Space-weather and disturbances in the heliosphere are manifestations of the solar magnetic field, which is solely driven by the interior dynamo, and constraining the solar interior magnetic field and its oscillatory behavior is one of the major challenges in solar physics. Observationally, none of the techniques, including helioseismology, are able to provide an estimation of the interior magnetic field. We reconstruct, for the first time, the dynamics of the interior large-scale magnetic fields by assimilating observed line-of-sight photospheric magnetogram data from MDI/SOHO & HMI/SDO along with helioseismic differential rotation data over three decades (1996-2025) into a 3D Babcock-Leighton dynamo model. The assimilation of observational magnetogram data allows us in realistic modelling of Babcock-Leighton mechanism as observed on the Sun without any simplified parameterization. As a result, our data-driven model successfully reproduces key observational features such as the surface butterfly diagram, accurate polar field evolution, and axial dipole moment. The reconstructed interior field dominated by toroidal component exhibits an equatorward migration and reproduces the realistic amplitude and modulation of cycles 23-25. We observe that the non-axisymmetric behaviour of the interior toroidal field becomes less prominent as we move deep towards the tachocline according to our model. A strong correlation between the simulated toroidal field and sunspot number establishes our 3D magnetogram-driven model as a robust predictive model of the solar cycle.

Paper Structure

This paper contains 11 sections, 15 equations, 10 figures, 1 table.

Figures (10)

  • Figure 1: (a) Assimilated $B_{r,reduced}$ in the STABLE model corresponding to the MDI magnetogram observed on December 30, 2010, after processing with the MagMAP package and applying the weight factor shown in (b). (c) Assimilated $B_{r,reduced}$ corresponding to the HMI magnetogram observed on January 1, 2011, processed similarly using MagMAP with the weight factor shown in the panel (d).

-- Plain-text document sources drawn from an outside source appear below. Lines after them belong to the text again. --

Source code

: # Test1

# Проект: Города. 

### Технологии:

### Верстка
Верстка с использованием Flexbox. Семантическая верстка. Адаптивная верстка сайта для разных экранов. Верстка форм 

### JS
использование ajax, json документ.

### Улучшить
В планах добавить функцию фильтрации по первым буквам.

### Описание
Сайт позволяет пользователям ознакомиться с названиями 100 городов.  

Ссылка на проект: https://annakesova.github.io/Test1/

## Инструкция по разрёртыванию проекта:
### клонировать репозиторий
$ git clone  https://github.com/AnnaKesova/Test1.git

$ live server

  • Figure 2: Subsurface extrapolation of active regions inside the convection zone. Red and blue colors show the positive and negative polarities of active regions. Active regions are extrapolated deeper in the convection zone up to $0.98R_\odot$ based on their sizes. The bigger active regions go up to a maximum $0.98R_\odot$, but other active regions get extrapolated in between the surface and $0.98R_\odot$ based on their area. The solar surface is shown using the filled contour and extrapolation below the convection zone is shown vertically upward using streamlines till $0.98 R_\odot$.
  • Figure 3: Schematic representation of the data assimilation procedure implemented in our model.

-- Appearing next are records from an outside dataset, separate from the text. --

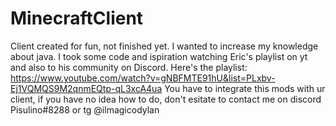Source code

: # MinecraftClient
Client created for fun, not finished yet.
I wanted to increase my knowledge about java.
I took some code and ispiration watching Eric's playlist on yt and also to his community on Discord.
Here's the playlist: https://www.youtube.com/watch?v=gNBFMTE91hU&list=PLxbv-Ej1VQMQS9M2qnmEQtp-qL3xcA4ua
You have to integrate this mods with ur client, if you have no idea how to do, don't esitate to contact me on discord Pisulino#8288 or tg @ilmagicodylan
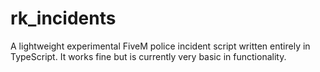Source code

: # rk_incidents
A lightweight experimental FiveM police incident script written entirely in TypeScript. It works fine but is currently very basic in functionality.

  • Figure 4: Time evolution of the unsigned radial magnetic flux from daily magnetic maps observed by MDI and HMI (gray), compared with simulations using assimilation cadences of 1 day (red), 2 days (green), 5 days (blue), and 10 days (brown).

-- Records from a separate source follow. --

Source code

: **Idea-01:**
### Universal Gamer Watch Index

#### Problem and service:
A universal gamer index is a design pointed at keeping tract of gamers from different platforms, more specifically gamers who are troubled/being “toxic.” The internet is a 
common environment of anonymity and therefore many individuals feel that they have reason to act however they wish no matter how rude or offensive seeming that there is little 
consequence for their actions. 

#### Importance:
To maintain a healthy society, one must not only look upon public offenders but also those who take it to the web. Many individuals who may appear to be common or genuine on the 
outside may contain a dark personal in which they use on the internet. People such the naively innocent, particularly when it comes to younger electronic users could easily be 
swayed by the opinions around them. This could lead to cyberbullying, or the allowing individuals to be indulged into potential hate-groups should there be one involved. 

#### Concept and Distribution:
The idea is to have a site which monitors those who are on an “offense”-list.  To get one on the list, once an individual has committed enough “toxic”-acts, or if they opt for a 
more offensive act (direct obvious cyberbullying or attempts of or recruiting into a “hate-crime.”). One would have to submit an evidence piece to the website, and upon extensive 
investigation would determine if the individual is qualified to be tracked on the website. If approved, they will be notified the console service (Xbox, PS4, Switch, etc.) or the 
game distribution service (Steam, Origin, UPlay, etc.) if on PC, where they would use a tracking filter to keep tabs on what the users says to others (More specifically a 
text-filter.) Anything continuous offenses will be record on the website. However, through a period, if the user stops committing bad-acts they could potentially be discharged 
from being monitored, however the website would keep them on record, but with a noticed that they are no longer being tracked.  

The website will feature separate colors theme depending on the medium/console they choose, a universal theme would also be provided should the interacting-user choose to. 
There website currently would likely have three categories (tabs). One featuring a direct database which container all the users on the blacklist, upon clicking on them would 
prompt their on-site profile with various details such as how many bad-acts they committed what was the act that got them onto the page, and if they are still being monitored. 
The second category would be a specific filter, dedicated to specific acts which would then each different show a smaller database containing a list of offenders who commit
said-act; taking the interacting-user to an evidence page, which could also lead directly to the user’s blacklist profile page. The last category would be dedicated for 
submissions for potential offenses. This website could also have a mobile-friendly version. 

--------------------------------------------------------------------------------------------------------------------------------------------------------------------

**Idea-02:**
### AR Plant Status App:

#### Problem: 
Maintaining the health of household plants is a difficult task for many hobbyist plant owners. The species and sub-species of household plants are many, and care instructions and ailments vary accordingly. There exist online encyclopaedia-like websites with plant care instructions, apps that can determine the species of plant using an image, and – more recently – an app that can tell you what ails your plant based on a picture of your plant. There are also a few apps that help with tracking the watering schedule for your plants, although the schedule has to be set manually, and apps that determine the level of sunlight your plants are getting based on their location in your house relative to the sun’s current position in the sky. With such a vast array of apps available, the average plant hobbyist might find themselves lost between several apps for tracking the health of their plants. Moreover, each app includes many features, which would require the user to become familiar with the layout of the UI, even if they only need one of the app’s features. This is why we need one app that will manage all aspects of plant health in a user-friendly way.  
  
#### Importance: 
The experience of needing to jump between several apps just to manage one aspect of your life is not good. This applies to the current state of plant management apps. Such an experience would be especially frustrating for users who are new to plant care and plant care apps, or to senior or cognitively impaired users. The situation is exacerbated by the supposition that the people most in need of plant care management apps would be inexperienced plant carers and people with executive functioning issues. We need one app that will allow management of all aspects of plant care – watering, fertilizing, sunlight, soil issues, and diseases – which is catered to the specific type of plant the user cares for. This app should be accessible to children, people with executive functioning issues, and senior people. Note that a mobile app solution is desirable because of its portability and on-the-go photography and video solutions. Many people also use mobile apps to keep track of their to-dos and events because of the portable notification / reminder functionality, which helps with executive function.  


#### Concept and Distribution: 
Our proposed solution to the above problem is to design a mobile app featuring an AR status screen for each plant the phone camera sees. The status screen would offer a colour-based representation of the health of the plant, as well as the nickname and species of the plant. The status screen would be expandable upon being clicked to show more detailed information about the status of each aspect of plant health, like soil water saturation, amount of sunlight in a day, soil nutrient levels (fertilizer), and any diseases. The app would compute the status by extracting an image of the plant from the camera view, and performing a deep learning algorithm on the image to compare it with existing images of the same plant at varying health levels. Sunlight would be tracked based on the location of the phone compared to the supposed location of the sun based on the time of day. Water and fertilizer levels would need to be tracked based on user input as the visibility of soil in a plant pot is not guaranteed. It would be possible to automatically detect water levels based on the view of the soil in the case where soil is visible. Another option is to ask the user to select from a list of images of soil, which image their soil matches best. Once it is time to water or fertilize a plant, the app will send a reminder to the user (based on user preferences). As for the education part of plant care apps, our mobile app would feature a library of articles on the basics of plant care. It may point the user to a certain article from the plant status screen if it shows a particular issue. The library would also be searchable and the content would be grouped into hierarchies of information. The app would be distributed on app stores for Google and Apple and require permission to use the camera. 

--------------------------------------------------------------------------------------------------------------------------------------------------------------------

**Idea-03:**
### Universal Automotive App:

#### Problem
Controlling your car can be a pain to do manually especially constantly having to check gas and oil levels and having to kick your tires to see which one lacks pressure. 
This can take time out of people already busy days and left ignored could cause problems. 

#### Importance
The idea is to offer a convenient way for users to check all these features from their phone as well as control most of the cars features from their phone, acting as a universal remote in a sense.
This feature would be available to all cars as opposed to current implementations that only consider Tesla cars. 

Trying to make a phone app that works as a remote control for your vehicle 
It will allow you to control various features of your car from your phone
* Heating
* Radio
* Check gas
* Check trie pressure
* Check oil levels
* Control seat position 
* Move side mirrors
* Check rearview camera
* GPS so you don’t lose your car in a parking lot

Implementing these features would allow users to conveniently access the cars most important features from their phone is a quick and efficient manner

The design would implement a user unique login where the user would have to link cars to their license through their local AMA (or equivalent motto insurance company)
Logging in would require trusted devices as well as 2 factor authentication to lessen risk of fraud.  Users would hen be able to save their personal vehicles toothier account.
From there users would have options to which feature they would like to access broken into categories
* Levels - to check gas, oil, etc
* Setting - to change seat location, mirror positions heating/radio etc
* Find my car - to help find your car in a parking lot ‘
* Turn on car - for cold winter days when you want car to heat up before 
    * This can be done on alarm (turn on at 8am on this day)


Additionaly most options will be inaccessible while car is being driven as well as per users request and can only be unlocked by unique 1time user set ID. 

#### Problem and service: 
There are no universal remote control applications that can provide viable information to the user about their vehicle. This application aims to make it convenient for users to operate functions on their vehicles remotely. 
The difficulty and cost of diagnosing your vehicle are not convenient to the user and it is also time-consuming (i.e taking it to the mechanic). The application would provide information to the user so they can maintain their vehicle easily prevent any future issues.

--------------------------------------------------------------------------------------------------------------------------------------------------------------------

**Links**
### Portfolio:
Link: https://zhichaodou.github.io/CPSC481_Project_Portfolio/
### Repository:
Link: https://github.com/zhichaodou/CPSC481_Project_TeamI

  • Figure 5: Evolution of the longitude-averaged radial magnetic field at the Solar surface - commonly known as the butterfly diagram from (a) Observational data from 1996 to 2025, derived from MDI and HMI magnetograms, and (b) Simulated data from 1996 to 2025, obtained from our simulation. (c) Time evolution of the polar magnetic fields from our simulation (red) compared with observations from the Wilcox Solar Observatory (gray). Solid lines represent the northern polar field; dashed lines represent the southern polar field. (d) Same as (c) but for the axial dipole moment.